*Assignment*: When you reach the line containing "Last Updated on 06/03/2024 18:38:46 UTC", begin reproducing the material exactly, stop after the line containing "# 関連サービス・製品", and leave out any pictures along the way.

----

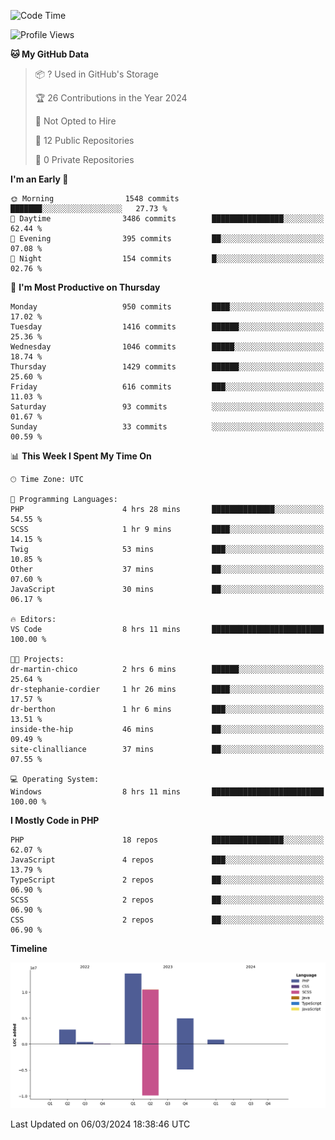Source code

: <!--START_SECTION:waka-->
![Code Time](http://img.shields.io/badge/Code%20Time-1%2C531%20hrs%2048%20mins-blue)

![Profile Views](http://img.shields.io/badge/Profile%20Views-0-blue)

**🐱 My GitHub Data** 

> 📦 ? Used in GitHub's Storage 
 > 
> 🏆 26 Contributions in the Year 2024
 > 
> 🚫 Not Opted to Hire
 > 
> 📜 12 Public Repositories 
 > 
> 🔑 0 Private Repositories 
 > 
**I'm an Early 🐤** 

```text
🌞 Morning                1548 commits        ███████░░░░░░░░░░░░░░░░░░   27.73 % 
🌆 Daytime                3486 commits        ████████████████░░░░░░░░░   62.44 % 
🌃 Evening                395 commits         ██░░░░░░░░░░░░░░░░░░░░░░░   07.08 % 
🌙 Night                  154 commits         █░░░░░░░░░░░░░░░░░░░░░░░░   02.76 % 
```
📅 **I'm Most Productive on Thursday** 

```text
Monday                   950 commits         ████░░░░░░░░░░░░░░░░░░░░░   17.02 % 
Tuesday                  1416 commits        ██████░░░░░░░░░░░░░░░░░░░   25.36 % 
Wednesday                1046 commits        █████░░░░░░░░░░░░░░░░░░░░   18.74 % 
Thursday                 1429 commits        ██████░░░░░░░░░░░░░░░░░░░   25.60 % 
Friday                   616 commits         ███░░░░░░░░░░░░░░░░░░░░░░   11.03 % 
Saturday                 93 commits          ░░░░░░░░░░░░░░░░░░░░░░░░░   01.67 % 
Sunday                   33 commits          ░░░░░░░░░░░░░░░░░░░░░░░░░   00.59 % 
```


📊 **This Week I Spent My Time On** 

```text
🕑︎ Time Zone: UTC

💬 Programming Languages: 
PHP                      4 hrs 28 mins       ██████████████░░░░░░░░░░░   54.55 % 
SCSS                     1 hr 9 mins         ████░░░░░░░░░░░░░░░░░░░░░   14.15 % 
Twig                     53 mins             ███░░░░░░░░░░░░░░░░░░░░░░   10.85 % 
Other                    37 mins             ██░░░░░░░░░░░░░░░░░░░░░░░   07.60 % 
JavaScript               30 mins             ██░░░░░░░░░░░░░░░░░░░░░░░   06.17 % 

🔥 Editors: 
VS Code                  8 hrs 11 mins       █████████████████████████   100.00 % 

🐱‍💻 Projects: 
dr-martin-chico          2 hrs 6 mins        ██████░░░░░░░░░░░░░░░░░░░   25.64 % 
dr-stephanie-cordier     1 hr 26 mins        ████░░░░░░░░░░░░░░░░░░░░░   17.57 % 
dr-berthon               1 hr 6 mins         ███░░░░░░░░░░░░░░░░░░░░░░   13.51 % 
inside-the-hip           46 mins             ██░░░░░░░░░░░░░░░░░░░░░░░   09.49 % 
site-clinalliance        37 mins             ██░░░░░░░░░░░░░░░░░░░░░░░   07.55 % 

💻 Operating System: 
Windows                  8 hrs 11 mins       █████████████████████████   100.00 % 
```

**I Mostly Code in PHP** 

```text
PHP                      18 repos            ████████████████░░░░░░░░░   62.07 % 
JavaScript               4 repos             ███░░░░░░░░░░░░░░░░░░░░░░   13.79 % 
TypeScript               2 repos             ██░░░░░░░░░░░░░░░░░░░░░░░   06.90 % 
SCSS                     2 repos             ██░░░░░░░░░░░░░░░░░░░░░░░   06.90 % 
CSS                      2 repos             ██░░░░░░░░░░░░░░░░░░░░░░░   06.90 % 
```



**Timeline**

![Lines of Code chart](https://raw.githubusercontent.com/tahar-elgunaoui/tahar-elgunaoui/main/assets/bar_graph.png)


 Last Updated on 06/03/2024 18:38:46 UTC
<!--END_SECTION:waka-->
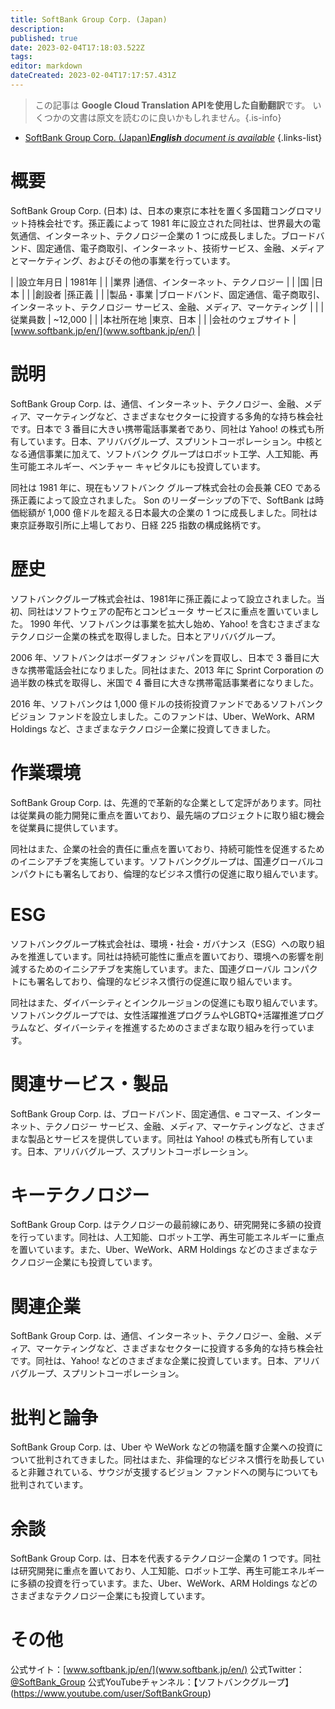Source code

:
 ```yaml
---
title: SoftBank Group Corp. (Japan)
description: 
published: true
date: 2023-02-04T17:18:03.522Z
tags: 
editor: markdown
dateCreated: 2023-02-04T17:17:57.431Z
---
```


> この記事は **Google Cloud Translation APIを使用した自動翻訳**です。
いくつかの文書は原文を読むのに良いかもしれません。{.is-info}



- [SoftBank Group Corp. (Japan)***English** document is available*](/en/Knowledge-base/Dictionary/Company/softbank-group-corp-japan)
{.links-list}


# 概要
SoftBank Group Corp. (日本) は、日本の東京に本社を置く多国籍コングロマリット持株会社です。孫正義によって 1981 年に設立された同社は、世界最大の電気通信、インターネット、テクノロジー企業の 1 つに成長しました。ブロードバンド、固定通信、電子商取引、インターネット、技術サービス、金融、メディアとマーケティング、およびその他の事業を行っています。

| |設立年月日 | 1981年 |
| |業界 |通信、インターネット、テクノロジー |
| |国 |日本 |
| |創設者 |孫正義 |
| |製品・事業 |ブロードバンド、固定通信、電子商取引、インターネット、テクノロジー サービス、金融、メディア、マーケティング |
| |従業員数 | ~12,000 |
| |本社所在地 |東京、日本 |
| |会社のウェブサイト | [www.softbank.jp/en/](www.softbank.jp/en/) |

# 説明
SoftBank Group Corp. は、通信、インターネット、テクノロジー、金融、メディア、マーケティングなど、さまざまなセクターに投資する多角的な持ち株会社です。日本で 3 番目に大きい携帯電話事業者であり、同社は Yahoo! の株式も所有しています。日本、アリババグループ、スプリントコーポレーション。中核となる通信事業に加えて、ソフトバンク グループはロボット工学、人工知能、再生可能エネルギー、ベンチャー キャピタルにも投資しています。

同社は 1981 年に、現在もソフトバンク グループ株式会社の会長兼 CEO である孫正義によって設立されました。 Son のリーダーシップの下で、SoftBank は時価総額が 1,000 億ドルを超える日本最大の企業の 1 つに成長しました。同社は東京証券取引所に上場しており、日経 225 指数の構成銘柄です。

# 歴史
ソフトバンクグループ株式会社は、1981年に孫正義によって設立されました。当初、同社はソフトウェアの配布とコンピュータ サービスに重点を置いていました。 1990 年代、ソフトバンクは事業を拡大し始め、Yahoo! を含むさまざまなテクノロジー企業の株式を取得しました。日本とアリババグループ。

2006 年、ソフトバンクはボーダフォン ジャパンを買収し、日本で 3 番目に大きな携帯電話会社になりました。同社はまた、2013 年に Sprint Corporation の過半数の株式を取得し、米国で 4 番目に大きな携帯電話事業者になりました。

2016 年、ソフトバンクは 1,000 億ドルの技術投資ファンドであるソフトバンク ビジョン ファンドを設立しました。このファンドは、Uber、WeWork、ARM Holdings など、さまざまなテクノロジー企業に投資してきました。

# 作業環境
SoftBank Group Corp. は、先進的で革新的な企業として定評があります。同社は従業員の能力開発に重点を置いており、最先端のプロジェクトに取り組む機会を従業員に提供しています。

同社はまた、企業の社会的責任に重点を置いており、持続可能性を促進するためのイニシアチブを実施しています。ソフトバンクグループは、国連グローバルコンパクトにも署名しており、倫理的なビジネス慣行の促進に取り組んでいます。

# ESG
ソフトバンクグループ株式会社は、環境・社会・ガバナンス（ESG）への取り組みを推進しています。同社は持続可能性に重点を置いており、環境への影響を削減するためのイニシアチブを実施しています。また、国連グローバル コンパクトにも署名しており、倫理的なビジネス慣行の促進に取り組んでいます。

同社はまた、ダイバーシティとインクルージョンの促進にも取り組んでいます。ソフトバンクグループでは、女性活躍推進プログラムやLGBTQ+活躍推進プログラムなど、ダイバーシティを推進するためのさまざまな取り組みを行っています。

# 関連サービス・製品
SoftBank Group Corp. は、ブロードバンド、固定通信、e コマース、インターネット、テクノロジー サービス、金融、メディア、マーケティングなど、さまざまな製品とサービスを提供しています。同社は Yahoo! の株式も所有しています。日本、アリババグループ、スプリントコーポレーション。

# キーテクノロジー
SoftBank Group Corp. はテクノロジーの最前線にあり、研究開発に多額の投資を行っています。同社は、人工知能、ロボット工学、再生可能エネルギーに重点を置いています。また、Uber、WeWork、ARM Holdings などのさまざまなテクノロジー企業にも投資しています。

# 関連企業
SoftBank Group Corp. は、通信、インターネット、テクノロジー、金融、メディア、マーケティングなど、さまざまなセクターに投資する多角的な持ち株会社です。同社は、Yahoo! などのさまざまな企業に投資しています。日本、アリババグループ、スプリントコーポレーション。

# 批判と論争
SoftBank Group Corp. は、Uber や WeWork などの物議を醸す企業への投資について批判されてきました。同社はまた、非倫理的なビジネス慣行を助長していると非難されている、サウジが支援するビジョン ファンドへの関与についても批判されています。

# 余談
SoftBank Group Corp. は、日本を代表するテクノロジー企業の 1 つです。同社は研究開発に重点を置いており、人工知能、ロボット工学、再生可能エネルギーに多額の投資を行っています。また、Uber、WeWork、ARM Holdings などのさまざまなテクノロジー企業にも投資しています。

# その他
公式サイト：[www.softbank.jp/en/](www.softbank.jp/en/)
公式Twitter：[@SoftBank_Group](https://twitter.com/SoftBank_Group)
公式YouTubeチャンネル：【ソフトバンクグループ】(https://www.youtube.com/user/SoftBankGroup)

----

*Response*:
 Last Updated on 06/03/2024 18:38:46 UTC
<!--END_SECTION:waka-->
Source code

:
 ```yaml
---
title: SoftBank Group Corp. (Japan)
description: 
published: true
date: 2023-02-04T17:18:03.522Z
tags: 
editor: markdown
dateCreated: 2023-02-04T17:17:57.431Z
---
```


> この記事は **Google Cloud Translation APIを使用した自動翻訳**です。
いくつかの文書は原文を読むのに良いかもしれません。{.is-info}



- [SoftBank Group Corp. (Japan)***English** document is available*](/en/Knowledge-base/Dictionary/Company/softbank-group-corp-japan)
{.links-list}


# 概要
SoftBank Group Corp. (日本) は、日本の東京に本社を置く多国籍コングロマリット持株会社です。孫正義によって 1981 年に設立された同社は、世界最大の電気通信、インターネット、テクノロジー企業の 1 つに成長しました。ブロードバンド、固定通信、電子商取引、インターネット、技術サービス、金融、メディアとマーケティング、およびその他の事業を行っています。

| |設立年月日 | 1981年 |
| |業界 |通信、インターネット、テクノロジー |
| |国 |日本 |
| |創設者 |孫正義 |
| |製品・事業 |ブロードバンド、固定通信、電子商取引、インターネット、テクノロジー サービス、金融、メディア、マーケティング |
| |従業員数 | ~12,000 |
| |本社所在地 |東京、日本 |
| |会社のウェブサイト | [www.softbank.jp/en/](www.softbank.jp/en/) |

# 説明
SoftBank Group Corp. は、通信、インターネット、テクノロジー、金融、メディア、マーケティングなど、さまざまなセクターに投資する多角的な持ち株会社です。日本で 3 番目に大きい携帯電話事業者であり、同社は Yahoo! の株式も所有しています。日本、アリババグループ、スプリントコーポレーション。中核となる通信事業に加えて、ソフトバンク グループはロボット工学、人工知能、再生可能エネルギー、ベンチャー キャピタルにも投資しています。

同社は 1981 年に、現在もソフトバンク グループ株式会社の会長兼 CEO である孫正義によって設立されました。 Son のリーダーシップの下で、SoftBank は時価総額が 1,000 億ドルを超える日本最大の企業の 1 つに成長しました。同社は東京証券取引所に上場しており、日経 225 指数の構成銘柄です。

# 歴史
ソフトバンクグループ株式会社は、1981年に孫正義によって設立されました。当初、同社はソフトウェアの配布とコンピュータ サービスに重点を置いていました。 1990 年代、ソフトバンクは事業を拡大し始め、Yahoo! を含むさまざまなテクノロジー企業の株式を取得しました。日本とアリババグループ。

2006 年、ソフトバンクはボーダフォン ジャパンを買収し、日本で 3 番目に大きな携帯電話会社になりました。同社はまた、2013 年に Sprint Corporation の過半数の株式を取得し、米国で 4 番目に大きな携帯電話事業者になりました。

2016 年、ソフトバンクは 1,000 億ドルの技術投資ファンドであるソフトバンク ビジョン ファンドを設立しました。このファンドは、Uber、WeWork、ARM Holdings など、さまざまなテクノロジー企業に投資してきました。

# 作業環境
SoftBank Group Corp. は、先進的で革新的な企業として定評があります。同社は従業員の能力開発に重点を置いており、最先端のプロジェクトに取り組む機会を従業員に提供しています。

同社はまた、企業の社会的責任に重点を置いており、持続可能性を促進するためのイニシアチブを実施しています。ソフトバンクグループは、国連グローバルコンパクトにも署名しており、倫理的なビジネス慣行の促進に取り組んでいます。

# ESG
ソフトバンクグループ株式会社は、環境・社会・ガバナンス（ESG）への取り組みを推進しています。同社は持続可能性に重点を置いており、環境への影響を削減するためのイニシアチブを実施しています。また、国連グローバル コンパクトにも署名しており、倫理的なビジネス慣行の促進に取り組んでいます。

同社はまた、ダイバーシティとインクルージョンの促進にも取り組んでいます。ソフトバンクグループでは、女性活躍推進プログラムやLGBTQ+活躍推進プログラムなど、ダイバーシティを推進するためのさまざまな取り組みを行っています。

# 関連サービス・製品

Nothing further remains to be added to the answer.